Artistry, appetite, and ego are a terrible combination, especially when it comes to late night baking.
Several months ago my house hosted a Great Gatsby party and other than binding my breasts and putting Annette Hanshaw on the Victrola I wasn't sure what to contribute. Ever an advocate for all things edible, I thought back on previous culinary victories: the Marie Antoinette sheet cake beheaded in the back yard by bagel slicer on Bastille Day, port on the carport for Trafalgar Day, endless pots of outlandish chilis. It was 10 pm the night before the Great Event when I decided nothing else would do but the most lavish offering my overzealous, under trained pastry skills could concieve: I would make a croquembouche.

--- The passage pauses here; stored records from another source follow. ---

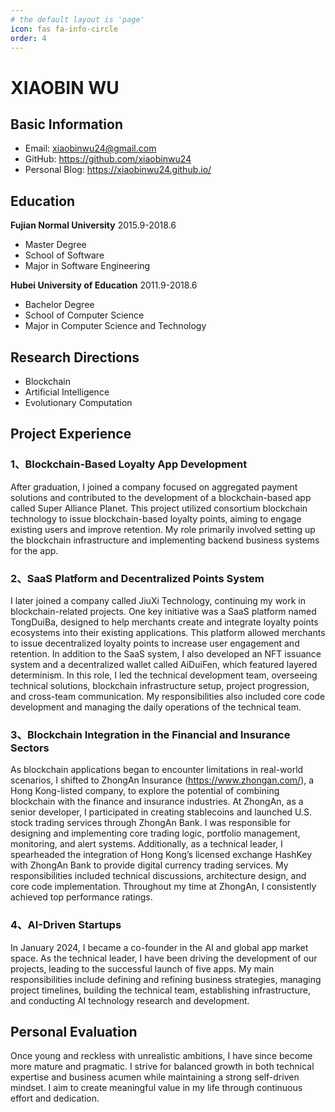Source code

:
 ```yaml
---
# the default layout is 'page'
icon: fas fa-info-circle
order: 4
---
```

# XIAOBIN WU
## Basic Information
* Email: xiaobinwu24@gmail.com
* GitHub: <https://github.com/xiaobinwu24>
* Personal Blog: <https://xiaobinwu24.github.io/>

## Education
**Fujian Normal University** 2015.9-2018.6
* Master Degree
* School of Software
* Major in Software Engineering

**Hubei University of Education** 2011.9-2018.6
* Bachelor Degree
* School of Computer Science
* Major in Computer Science and Technology

## Research Directions
* Blockchain
* Artificial Intelligence
* Evolutionary Computation



## Project Experience

### 1、Blockchain-Based Loyalty App Development
After graduation, I joined a company focused on aggregated payment solutions and contributed to the development of a blockchain-based app called Super Alliance Planet. This project utilized consortium blockchain technology to issue blockchain-based loyalty points, aiming to engage existing users and improve retention. My role primarily involved setting up the blockchain infrastructure and implementing backend business systems for the app.



### 2、SaaS Platform and Decentralized Points System
I later joined a company called JiuXi Technology, continuing my work in blockchain-related projects. One key initiative was a SaaS platform named TongDuiBa, designed to help merchants create and integrate loyalty points ecosystems into their existing applications. This platform allowed merchants to issue decentralized loyalty points to increase user engagement and retention. In addition to the SaaS system, I also developed an NFT issuance system and a decentralized wallet called AiDuiFen, which featured layered determinism. In this role, I led the technical development team, overseeing technical solutions, blockchain infrastructure setup, project progression, and cross-team communication. My responsibilities also included core code development and managing the daily operations of the technical team.


### 3、Blockchain Integration in the Financial and Insurance Sectors
As blockchain applications began to encounter limitations in real-world scenarios, I shifted to ZhongAn Insurance (https://www.zhongan.com/), a Hong Kong-listed company, to explore the potential of combining blockchain with the finance and insurance industries. At ZhongAn, as a senior developer, I participated in creating stablecoins and launched U.S. stock trading services through ZhongAn Bank. I was responsible for designing and implementing core trading logic, portfolio management, monitoring, and alert systems. Additionally, as a technical leader, I spearheaded the integration of Hong Kong’s licensed exchange HashKey with ZhongAn Bank to provide digital currency trading services. My responsibilities included technical discussions, architecture design, and core code implementation. Throughout my time at ZhongAn, I consistently achieved top performance ratings.



### 4、AI-Driven Startups
In January 2024, I became a co-founder in the AI and global app market space. As the technical leader, I have been driving the development of our projects, leading to the successful launch of five apps. My main responsibilities include defining and refining business strategies, managing project timelines, building the technical team, establishing infrastructure, and conducting AI technology research and development.



## Personal Evaluation

Once young and reckless with unrealistic ambitions, I have since become more mature and pragmatic. I strive for balanced growth in both technical expertise and business acumen while maintaining a strong self-driven mindset. I aim to create meaningful value in my life through continuous effort and dedication.



<!-- 
> Add Markdown syntax content to file `_tabs/about.md`{: .filepath } and it will show up on this page.
{: .prompt-tip } -->
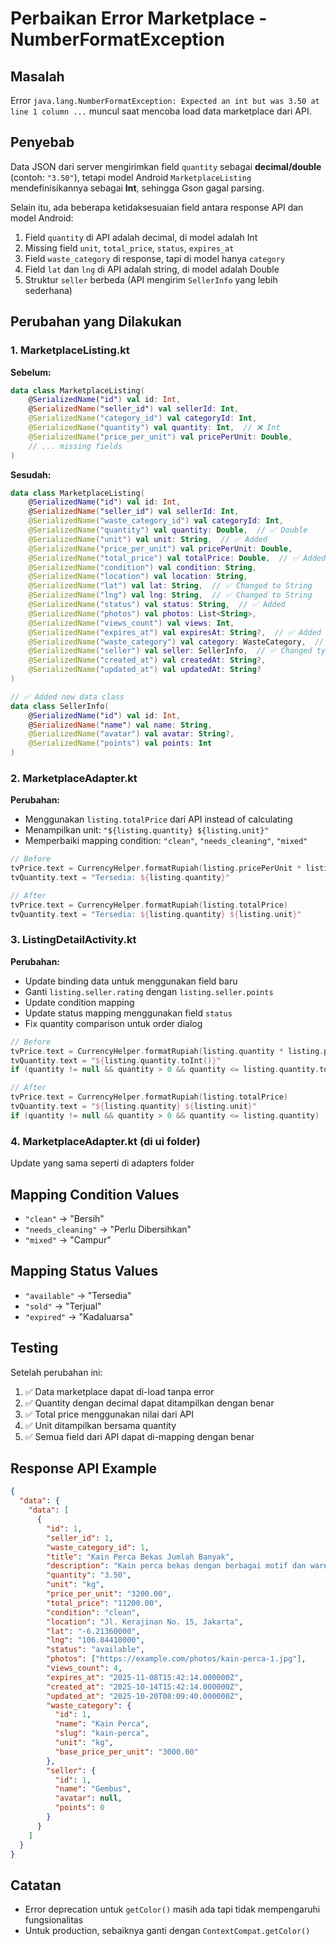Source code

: # Perbaikan Error Marketplace - NumberFormatException

## Masalah
Error `java.lang.NumberFormatException: Expected an int but was 3.50 at line 1 column ...` muncul saat mencoba load data marketplace dari API.

## Penyebab
Data JSON dari server mengirimkan field `quantity` sebagai **decimal/double** (contoh: `"3.50"`), tetapi model Android `MarketplaceListing` mendefinisikannya sebagai **Int**, sehingga Gson gagal parsing.

Selain itu, ada beberapa ketidaksesuaian field antara response API dan model Android:
1. Field `quantity` di API adalah decimal, di model adalah Int
2. Missing field `unit`, `total_price`, `status`, `expires_at`
3. Field `waste_category` di response, tapi di model hanya `category`
4. Field `lat` dan `lng` di API adalah string, di model adalah Double
5. Struktur `seller` berbeda (API mengirim `SellerInfo` yang lebih sederhana)

## Perubahan yang Dilakukan

### 1. MarketplaceListing.kt
**Sebelum:**
```kotlin
data class MarketplaceListing(
    @SerializedName("id") val id: Int,
    @SerializedName("seller_id") val sellerId: Int,
    @SerializedName("category_id") val categoryId: Int,
    @SerializedName("quantity") val quantity: Int,  // ❌ Int
    @SerializedName("price_per_unit") val pricePerUnit: Double,
    // ... missing fields
)
```

**Sesudah:**
```kotlin
data class MarketplaceListing(
    @SerializedName("id") val id: Int,
    @SerializedName("seller_id") val sellerId: Int,
    @SerializedName("waste_category_id") val categoryId: Int,
    @SerializedName("quantity") val quantity: Double,  // ✅ Double
    @SerializedName("unit") val unit: String,  // ✅ Added
    @SerializedName("price_per_unit") val pricePerUnit: Double,
    @SerializedName("total_price") val totalPrice: Double,  // ✅ Added
    @SerializedName("condition") val condition: String,
    @SerializedName("location") val location: String,
    @SerializedName("lat") val lat: String,  // ✅ Changed to String
    @SerializedName("lng") val lng: String,  // ✅ Changed to String
    @SerializedName("status") val status: String,  // ✅ Added
    @SerializedName("photos") val photos: List<String>,
    @SerializedName("views_count") val views: Int,
    @SerializedName("expires_at") val expiresAt: String?,  // ✅ Added
    @SerializedName("waste_category") val category: WasteCategory,  // ✅ Fixed mapping
    @SerializedName("seller") val seller: SellerInfo,  // ✅ Changed type
    @SerializedName("created_at") val createdAt: String?,
    @SerializedName("updated_at") val updatedAt: String?
)

// ✅ Added new data class
data class SellerInfo(
    @SerializedName("id") val id: Int,
    @SerializedName("name") val name: String,
    @SerializedName("avatar") val avatar: String?,
    @SerializedName("points") val points: Int
)
```

### 2. MarketplaceAdapter.kt
**Perubahan:**
- Menggunakan `listing.totalPrice` dari API instead of calculating
- Menampilkan unit: `"${listing.quantity} ${listing.unit}"`
- Memperbaiki mapping condition: `"clean"`, `"needs_cleaning"`, `"mixed"`

```kotlin
// Before
tvPrice.text = CurrencyHelper.formatRupiah(listing.pricePerUnit * listing.quantity)
tvQuantity.text = "Tersedia: ${listing.quantity}"

// After
tvPrice.text = CurrencyHelper.formatRupiah(listing.totalPrice)
tvQuantity.text = "Tersedia: ${listing.quantity} ${listing.unit}"
```

### 3. ListingDetailActivity.kt
**Perubahan:**
- Update binding data untuk menggunakan field baru
- Ganti `listing.seller.rating` dengan `listing.seller.points`
- Update condition mapping
- Update status mapping menggunakan field `status`
- Fix quantity comparison untuk order dialog

```kotlin
// Before
tvPrice.text = CurrencyHelper.formatRupiah(listing.quantity * listing.pricePerUnit)
tvQuantity.text = "${listing.quantity.toInt()}"
if (quantity != null && quantity > 0 && quantity <= listing.quantity.toInt())

// After
tvPrice.text = CurrencyHelper.formatRupiah(listing.totalPrice)
tvQuantity.text = "${listing.quantity} ${listing.unit}"
if (quantity != null && quantity > 0 && quantity <= listing.quantity)
```

### 4. MarketplaceAdapter.kt (di ui folder)
Update yang sama seperti di adapters folder

## Mapping Condition Values
- `"clean"` → "Bersih"
- `"needs_cleaning"` → "Perlu Dibersihkan"
- `"mixed"` → "Campur"

## Mapping Status Values
- `"available"` → "Tersedia"
- `"sold"` → "Terjual"
- `"expired"` → "Kadaluarsa"

## Testing
Setelah perubahan ini:
1. ✅ Data marketplace dapat di-load tanpa error
2. ✅ Quantity dengan decimal dapat ditampilkan dengan benar
3. ✅ Total price menggunakan nilai dari API
4. ✅ Unit ditampilkan bersama quantity
5. ✅ Semua field dari API dapat di-mapping dengan benar

## Response API Example
```json
{
  "data": {
    "data": [
      {
        "id": 1,
        "seller_id": 1,
        "waste_category_id": 1,
        "title": "Kain Perca Bekas Jumlah Banyak",
        "description": "Kain perca bekas dengan berbagai motif dan warna.",
        "quantity": "3.50",
        "unit": "kg",
        "price_per_unit": "3200.00",
        "total_price": "11200.00",
        "condition": "clean",
        "location": "Jl. Kerajinan No. 15, Jakarta",
        "lat": "-6.21360000",
        "lng": "106.84410000",
        "status": "available",
        "photos": ["https://example.com/photos/kain-perca-1.jpg"],
        "views_count": 4,
        "expires_at": "2025-11-08T15:42:14.000000Z",
        "created_at": "2025-10-14T15:42:14.000000Z",
        "updated_at": "2025-10-20T08:09:40.000000Z",
        "waste_category": {
          "id": 1,
          "name": "Kain Perca",
          "slug": "kain-perca",
          "unit": "kg",
          "base_price_per_unit": "3000.00"
        },
        "seller": {
          "id": 1,
          "name": "Gembus",
          "avatar": null,
          "points": 0
        }
      }
    ]
  }
}
```

## Catatan
- Error deprecation untuk `getColor()` masih ada tapi tidak mempengaruhi fungsionalitas
- Untuk production, sebaiknya ganti dengan `ContextCompat.getColor()`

What is a croquembouche, you ask? A traditional french dessert for weddings, christenings, or liberation from the Germans, it is a tower of creme puffs held together by caramel and spun sugar. Picture Willy Wonka being force fed sticks of butter by Paula Dean and you get the general idea. Making one can take six hours; in arrogant ignorance I tied on my apron at 10:01 pm and got to work.
At midnight my spirits were high, buoyed by custard sampling. The first few batches of creme puffs sat in rows of golden perfection. I hummed about with the efficiency of a confident chef anticipating well earned applause.
By 2 am my dedicated creme puff sampling had me feeling antsy and irritable, skin crawling with gooey sugary residue and the smell of melted butter seeping out of my skin.
3 am and the endless trays of creme puffs were coming out as flabby lumps. My icing bag had ripped. Boiling caramel had reduced my hands to a collection of sugar encrusted burns. It was a bad scene as I constructed my tower, sugar gluing the creme puffs one by one until I had built a (slightly leaning and sagging) croquembouche. The last batch of caramel wasn't done but I was and I drizzled it on top, exhausted and relieved to be done.
I dreamt of sugary monsters chasing me with blenders through a sea of pastry dough.
At 6 am I emerged blurry eyed from my room, stumbling into the dimly lit kitchen. Funny, why did the floor feel so sticky? And what were all the little....
NO no no no NO!
Evil leprachauns had thrown a bowling alley rager in my kitchen and their creme puff bowling pins lay scattered across the room. Creme puffs on the counter, under the stove, sticky tacky tracks leading underneath the fridge, a schmoo sludge of wet pastry on the sole of my slipper.
Standing in the middle of that fetid pastry puddle, I dropped one good loud F bomb. And then--- total calm. Buddhism speaks of non attachment as the pathway toward enlightenment and in that unexpected moment, standing there in my ratty robe and be-schmooed slippers, I caught a glimpse of that truth. I had been obstinate and arrogant and this had happened. Actually it was almost funny. Almost.
So I dumped it all in the garbage, resisting the Polish corner of my soul that arged "hey! some of these are still salvageable! just wash off the dust bunnies and the guests will never know!" I would know. And like the Grinch on Mount Crumpet, I knew that serving up a brag worthy dessert just wasn't the point anymore.
The party went off without a hitch, and if anyone noticed the lack of pastry, they were too kind or too into their gin to say so. I had a wonderful time not trying to impress a soul. And the whole incident cured me of wanting to ever even look at another creme puff.